60-Jährige wollen klettern und Kajak fahren

Andererseits stellt die Bayerische Krankenhausgesellschaft fest, dass im Freistaat mehr Menschen künstliche Kniegelenke wünschen. Dr. Thomas Katzhammer, stellvertretender Vorsitzender des Regensburger Ärztenetzes, sagt, die steigenden OP-Zahlen hingen auch mit dem Leistungsanspruch der Patienten zusammen. „Die wollen mit 60 oder 70 gelenkbelastende Sportarten durchführen– Wandern, Klettern, Kajakfahren.“ Der Orthopäde sieht sich als Anwalt des Patienten, der bis ins hohe Alter Sport treiben will.

Die bayerischen Spitzenkliniken und gut ausgebildete niedergelassene Operateure erhöhen die Nachfrage. Mehr „Medizintouristen“ kommen. Asklepios-Pressesprecher Mathias Eberenz bestätigt das etwa für die Klinik Lindenlohe bei Schwandorf. Das Einzugsgebiet wächst. Im Vorjahr kamen acht Prozent der OP-Patienten aus einem größeren Einzugsgebiet, 2010 war es ein Prozent.

Der Patient entscheidet

Für Dr. Jan Böcken, Gesundheitsexperte bei der Bertelsmann-Stiftung, kann es völlig in Ordnung sein, dass auch jüngere Patienten eine Knie-OP bekommen – solange der Eingriff bedarfsorientiert geschieht. „Kritisch sind die Leistungen, die von Ärzten angeboten werden, aber nicht notwendig sind.“ Häufig gebe es noch Alternativen zur OP. „Bei 60 Prozent aller Indikationen, nicht nur Knie-Leiden, gibt es kein medizinisches Richtig oder Falsch. Deshalb sind die Wünsche des Patienten wichtig“, sagt Böcken. „Er muss so über die Behandlungsalternativen aufgeklärt werden, dass er sich entscheiden kann.“ Dass er etwa sagen könne: Okay, ich nehme das Risiko einer OP auf mich, weil ich mir mehr Lebensqualität erhoffe.

Natürlich müssten Ärzte erläutern, was mit Physiotherapie erreicht werden und was der Patient selbst machen kann, um Beweglichkeit zu erlangen.

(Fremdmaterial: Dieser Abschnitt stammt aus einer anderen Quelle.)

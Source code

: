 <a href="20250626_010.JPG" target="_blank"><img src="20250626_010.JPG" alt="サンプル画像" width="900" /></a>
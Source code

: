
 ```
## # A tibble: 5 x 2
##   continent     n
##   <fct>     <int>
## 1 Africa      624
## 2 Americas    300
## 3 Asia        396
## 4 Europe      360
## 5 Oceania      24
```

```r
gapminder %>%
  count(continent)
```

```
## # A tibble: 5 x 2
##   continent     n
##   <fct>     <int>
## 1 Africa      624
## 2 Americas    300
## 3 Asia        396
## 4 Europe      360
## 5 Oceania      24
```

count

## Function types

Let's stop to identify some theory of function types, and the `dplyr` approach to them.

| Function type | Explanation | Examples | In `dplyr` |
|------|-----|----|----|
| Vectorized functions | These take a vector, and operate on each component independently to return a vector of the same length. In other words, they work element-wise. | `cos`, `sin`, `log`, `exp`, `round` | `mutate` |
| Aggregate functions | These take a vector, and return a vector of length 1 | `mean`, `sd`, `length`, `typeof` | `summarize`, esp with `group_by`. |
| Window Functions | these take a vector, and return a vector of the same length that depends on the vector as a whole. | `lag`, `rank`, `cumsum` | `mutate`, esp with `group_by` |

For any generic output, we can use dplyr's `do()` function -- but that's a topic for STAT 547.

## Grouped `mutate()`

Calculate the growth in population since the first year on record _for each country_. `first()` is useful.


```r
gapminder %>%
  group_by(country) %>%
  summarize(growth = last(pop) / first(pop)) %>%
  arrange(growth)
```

Ist die OP unumgänglich, sollten Betroffene Kliniken mit hohen Fallzahlen wählen.

Briten warten zwei Jahre auf ein Kniegelenk

Der Regensburger Orthopäde Katzhammer warnt: „Wir sollten in Deutschland nicht so weit kommen wie Großbritannien, wo volkswirtschaftliche Erwägungen in die OP-Entscheidung miteinfließen – also ob der Patient noch einen Nutzen für die Gesellschaft hat.“ Dort warten die Betroffenen schon mal zwei Jahre auf ein Kniegelenk.

Für Hans Jürgen Heigl aus Miltach wäre das undenkbar gewesen. Firma, Familie und seine Lebensqualität hätten zu stark gelitten.